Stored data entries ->
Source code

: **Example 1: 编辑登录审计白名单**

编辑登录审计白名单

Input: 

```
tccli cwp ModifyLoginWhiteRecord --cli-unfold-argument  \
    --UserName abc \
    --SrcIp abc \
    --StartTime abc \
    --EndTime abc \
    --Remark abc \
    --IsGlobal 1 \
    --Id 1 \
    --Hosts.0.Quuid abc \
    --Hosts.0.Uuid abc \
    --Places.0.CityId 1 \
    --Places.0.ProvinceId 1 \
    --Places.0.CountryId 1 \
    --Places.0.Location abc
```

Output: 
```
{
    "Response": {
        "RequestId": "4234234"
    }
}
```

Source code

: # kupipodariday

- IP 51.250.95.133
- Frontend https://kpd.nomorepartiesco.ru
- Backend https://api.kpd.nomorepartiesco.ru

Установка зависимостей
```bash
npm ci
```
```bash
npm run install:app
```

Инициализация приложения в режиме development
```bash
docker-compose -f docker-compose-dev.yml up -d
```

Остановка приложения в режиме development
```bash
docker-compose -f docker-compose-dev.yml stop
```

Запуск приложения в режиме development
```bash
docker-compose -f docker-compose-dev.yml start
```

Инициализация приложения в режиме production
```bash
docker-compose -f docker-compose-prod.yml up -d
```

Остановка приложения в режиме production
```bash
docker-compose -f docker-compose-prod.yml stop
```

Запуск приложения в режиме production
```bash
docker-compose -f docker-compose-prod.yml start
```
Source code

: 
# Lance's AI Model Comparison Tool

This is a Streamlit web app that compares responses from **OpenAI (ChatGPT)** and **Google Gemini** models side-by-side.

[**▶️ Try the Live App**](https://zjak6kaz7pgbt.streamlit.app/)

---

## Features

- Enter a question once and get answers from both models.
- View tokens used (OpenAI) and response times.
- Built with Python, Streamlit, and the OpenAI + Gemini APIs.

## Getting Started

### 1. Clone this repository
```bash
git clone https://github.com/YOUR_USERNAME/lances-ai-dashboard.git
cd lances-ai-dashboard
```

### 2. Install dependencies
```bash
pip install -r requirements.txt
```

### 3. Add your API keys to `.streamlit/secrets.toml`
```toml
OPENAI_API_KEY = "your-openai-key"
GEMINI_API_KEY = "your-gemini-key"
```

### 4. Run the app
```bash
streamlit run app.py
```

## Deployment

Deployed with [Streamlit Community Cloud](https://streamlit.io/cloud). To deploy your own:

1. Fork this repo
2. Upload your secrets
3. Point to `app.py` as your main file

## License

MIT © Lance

EXERCISE GOAL -> For each record above, print an exact copy.

TASK SOLUTION ->
Source code

: **Example 1: 编辑登录审计白名单**

编辑登录审计白名单

Input: 

```
tccli cwp ModifyLoginWhiteRecord --cli-unfold-argument  \
    --UserName abc \
    --SrcIp abc \
    --StartTime abc \
    --EndTime abc \
    --Remark abc \
    --IsGlobal 1 \
    --Id 1 \
    --Hosts.0.Quuid abc \
    --Hosts.0.Uuid abc \
    --Places.0.CityId 1 \
    --Places.0.ProvinceId 1 \
    --Places.0.CountryId 1 \
    --Places.0.Location abc
```

Output: 
```
{
    "Response": {
        "RequestId": "4234234"
    }
}
```

Source code

: # kupipodariday

- IP 51.250.95.133
- Frontend https://kpd.nomorepartiesco.ru
- Backend https://api.kpd.nomorepartiesco.ru

Установка зависимостей
```bash
npm ci
```
```bash
npm run install:app
```

Инициализация приложения в режиме development
```bash
docker-compose -f docker-compose-dev.yml up -d
```

Остановка приложения в режиме development
```bash
docker-compose -f docker-compose-dev.yml stop
```

Запуск приложения в режиме development
```bash
docker-compose -f docker-compose-dev.yml start
```

Инициализация приложения в режиме production
```bash
docker-compose -f docker-compose-prod.yml up -d
```

Остановка приложения в режиме production
```bash
docker-compose -f docker-compose-prod.yml stop
```

Запуск приложения в режиме production
```bash
docker-compose -f docker-compose-prod.yml start
```
Source code

: 
# Lance's AI Model Comparison Tool

This is a Streamlit web app that compares responses from **OpenAI (ChatGPT)** and **Google Gemini** models side-by-side.

[**▶️ Try the Live App**](https://zjak6kaz7pgbt.streamlit.app/)

---

## Features

- Enter a question once and get answers from both models.
- View tokens used (OpenAI) and response times.
- Built with Python, Streamlit, and the OpenAI + Gemini APIs.

## Getting Started

### 1. Clone this repository
```bash
git clone https://github.com/YOUR_USERNAME/lances-ai-dashboard.git
cd lances-ai-dashboard
```

### 2. Install dependencies
```bash
pip install -r requirements.txt
```

### 3. Add your API keys to `.streamlit/secrets.toml`
```toml
OPENAI_API_KEY = "your-openai-key"
GEMINI_API_KEY = "your-gemini-key"
```

### 4. Run the app
```bash
streamlit run app.py
```

## Deployment

Deployed with [Streamlit Community Cloud](https://streamlit.io/cloud). To deploy your own:

1. Fork this repo
2. Upload your secrets
3. Point to `app.py` as your main file

## License

MIT © Lance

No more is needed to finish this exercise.